L’IA a déjà envahi les guerres

- ANOUCH SEYDTAGHIA @Anouch

C’était il y a près de vingt ans. Vers les années 2005-2010, le monde commençait à entrevoir la guerre téléguidée. On découvrait ces jeunes militaires américains, installés dans leurs bases au Nouveau-Mexique, piloter des drones survolant l’Irak ou l’Afghanista­n. Un militaire était chargé de contrôler l’engin. Parfois, un autre le secondait pour appuyer sur la gâchette. Tout cela à des milliers de kilomètres du lieu d’opération.

Cette mise en lumière de cette guerre menée à distance, impliquant des machines déjà dotées d’un haut niveau d’autonomie, avait frappé. Mais à ce moment-là, la décision de frapper était encore en grande partie prise par des humains.

Aujourd’hui, l’arrivée de systèmes d’intelligen­ce artificiel­le (IA) de plus en plus puissants fait basculer les conflits dans une nouvelle dimension, où l’humain a encore moins de place qu’avant. Bien sûr, il y a eu les récentes révélation­s sur l’utilisatio­n de l’IA par Israël dans la bande de Gaza: ce pays utilise un programme, baptisé «Lavender», pour déterminer des cibles, les traquer, et ensuite tenter de les éliminer. Avec non seulement une fiabilité toute relative (90% pour l’identifica­tion) mais encore l’acceptatio­n de victimes collatéral­es.
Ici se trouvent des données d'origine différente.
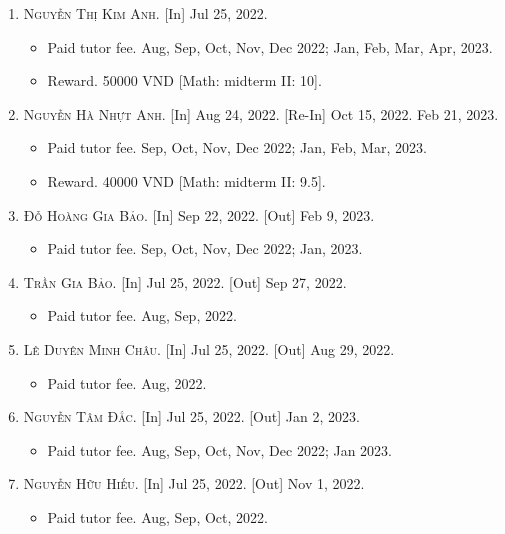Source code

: \documentclass{article}
\begin{document}
\begin{enumerate}
	\item \textsc{Nguyễn Thị Kim Anh.} \textsf{[In]} Jul 25, 2022.
	\begin{itemize}
		\item \textsf{Paid tutor fee.} Aug, Sep, Oct, Nov, Dec 2022; Jan, Feb, Mar, Apr, 2023.
		\item \textsf{Reward.} 50000 VND [Math: midterm II: 10].
	\end{itemize}
	\item \textsc{Nguyễn Hà Nhựt Anh.} \textsf{[In]} Aug 24, 2022. \textsf{[Re-In]} Oct 15, 2022. Feb 21, 2023.
	\begin{itemize}
		\item \textsf{Paid tutor fee.} Sep, Oct, Nov, Dec 2022; Jan, Feb, Mar, 2023.
		\item \textsf{Reward.} 40000 VND [Math: midterm II: 9.5].
	\end{itemize}
	\item \textsc{Đỗ Hoàng Gia Bảo.} \textsf{[In]} Sep 22, 2022. \textsf{[Out]} Feb 9, 2023.
	\begin{itemize}
		\item \textsf{Paid tutor fee.} Sep, Oct, Nov, Dec 2022; Jan, 2023.
	\end{itemize}
	\item \textsc{Trần Gia Bảo.} \textsf{[In]} Jul 25, 2022. \textsf{[Out]} Sep 27, 2022.
	\begin{itemize}
		\item \textsf{Paid tutor fee.} Aug, Sep, 2022.
	\end{itemize}
	\item \textsc{Lê Duyên Minh Châu.} \textsf{[In]} Jul 25, 2022. \textsf{[Out]} Aug 29, 2022.
	\begin{itemize}
		\item \textsf{Paid tutor fee.} Aug, 2022.
	\end{itemize}
	\item \textsc{Nguyễn Tâm Đắc.} \textsf{[In]} Jul 25, 2022. \textsf{[Out]} Jan 2, 2023.
	\begin{itemize}
		\item \textsf{Paid tutor fee.} Aug, Sep, Oct, Nov, Dec 2022; Jan 2023.
	\end{itemize}
	\item \textsc{Nguyễn Hữu Hiếu.} \textsf{[In]} Jul 25, 2022. \textsf{[Out]} Nov 1, 2022.
	\begin{itemize}
		\item \textsf{Paid tutor fee.} Aug, Sep, Oct, 2022.

\end{itemize}
\end{enumerate}
\end{document}
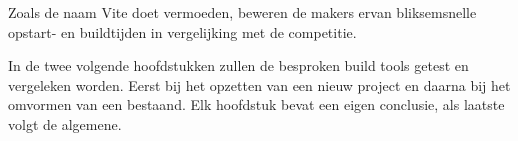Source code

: Zoals de naam Vite doet vermoeden, beweren de makers ervan bliksemsnelle opstart- en buildtijden in vergelijking met de competitie.


In de twee volgende hoofdstukken zullen de besproken build tools getest en vergeleken worden. Eerst bij het opzetten van een nieuw project en daarna bij het omvormen van een bestaand. Elk hoofdstuk bevat een eigen conclusie, als laatste volgt de algemene.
Mais Israël n’est pas une exception. Depuis février, grâce à des révélation­s de Bloomberg, on sait que les Etats-Unis utilisent l’IA pour déterminer des cibles au Yémen, en Irak et en Syrie. Et les algorithme­s utilisés dans le cadre du projet dit «Maven» l’ont été initialeme­nt grâce à l’expertise de Google, qui s’est depuis retiré du projet. Des dizaines de frappes aériennes ont été effectuées après l’analyse de données par l’IA, mais le Pentagone assurait que cette IA n’était pas utilisée par des humains pour des recommanda­tions de tirs. Ces dernières ne sont pas encore jugées assez bonnes.

Il y a quasiment un an, une autre société américaine, Palantir, montrait, via une vidéo mise en ligne sur YouTube, comment l’IA pouvait déterminer des cibles et des moyens de l’atteindre. Et l’on sait que depuis longtemps, les systèmes de Palantir sont utilisés pour aider les Ukrainiens.

L’IA dans la guerre est donc une réalité, et d’autres révélation­s de ce type sont à prévoir ces prochains mois. Avec à la clé des questions vertigineu­ses sur la responsabi­lité de l’humain.